[Work task]:
Where the line containing "1. 团队目前主要以手写 SQL 为主，或者自动生成 SQL 为辅。" appears in the records below, begin there and output each line verbatim through the last line.

[Available data]:
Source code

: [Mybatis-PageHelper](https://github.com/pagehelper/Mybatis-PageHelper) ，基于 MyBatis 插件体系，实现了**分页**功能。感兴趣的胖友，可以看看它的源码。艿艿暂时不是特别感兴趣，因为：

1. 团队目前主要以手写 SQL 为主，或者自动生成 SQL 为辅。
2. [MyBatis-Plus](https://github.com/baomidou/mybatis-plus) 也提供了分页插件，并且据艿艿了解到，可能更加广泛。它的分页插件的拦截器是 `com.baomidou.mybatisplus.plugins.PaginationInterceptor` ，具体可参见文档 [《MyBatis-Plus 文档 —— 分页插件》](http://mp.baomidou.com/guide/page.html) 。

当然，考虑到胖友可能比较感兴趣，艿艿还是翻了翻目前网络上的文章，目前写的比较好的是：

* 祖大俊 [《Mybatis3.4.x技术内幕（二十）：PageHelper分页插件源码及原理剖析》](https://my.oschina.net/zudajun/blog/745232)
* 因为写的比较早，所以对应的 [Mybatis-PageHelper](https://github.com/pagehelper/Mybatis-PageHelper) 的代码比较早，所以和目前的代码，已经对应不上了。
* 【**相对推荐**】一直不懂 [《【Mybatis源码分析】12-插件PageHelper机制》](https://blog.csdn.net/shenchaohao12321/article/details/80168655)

[Answer area]:
1. 团队目前主要以手写 SQL 为主，或者自动生成 SQL 为辅。
2. [MyBatis-Plus](https://github.com/baomidou/mybatis-plus) 也提供了分页插件，并且据艿艿了解到，可能更加广泛。它的分页插件的拦截器是 `com.baomidou.mybatisplus.plugins.PaginationInterceptor` ，具体可参见文档 [《MyBatis-Plus 文档 —— 分页插件》](http://mp.baomidou.com/guide/page.html) 。

当然，考虑到胖友可能比较感兴趣，艿艿还是翻了翻目前网络上的文章，目前写的比较好的是：

* 祖大俊 [《Mybatis3.4.x技术内幕（二十）：PageHelper分页插件源码及原理剖析》](https://my.oschina.net/zudajun/blog/745232)
* 因为写的比较早，所以对应的 [Mybatis-PageHelper](https://github.com/pagehelper/Mybatis-PageHelper) 的代码比较早，所以和目前的代码，已经对应不上了。
* 【**相对推荐**】一直不懂 [《【Mybatis源码分析】12-插件PageHelper机制》](https://blog.csdn.net/shenchaohao12321/article/details/80168655)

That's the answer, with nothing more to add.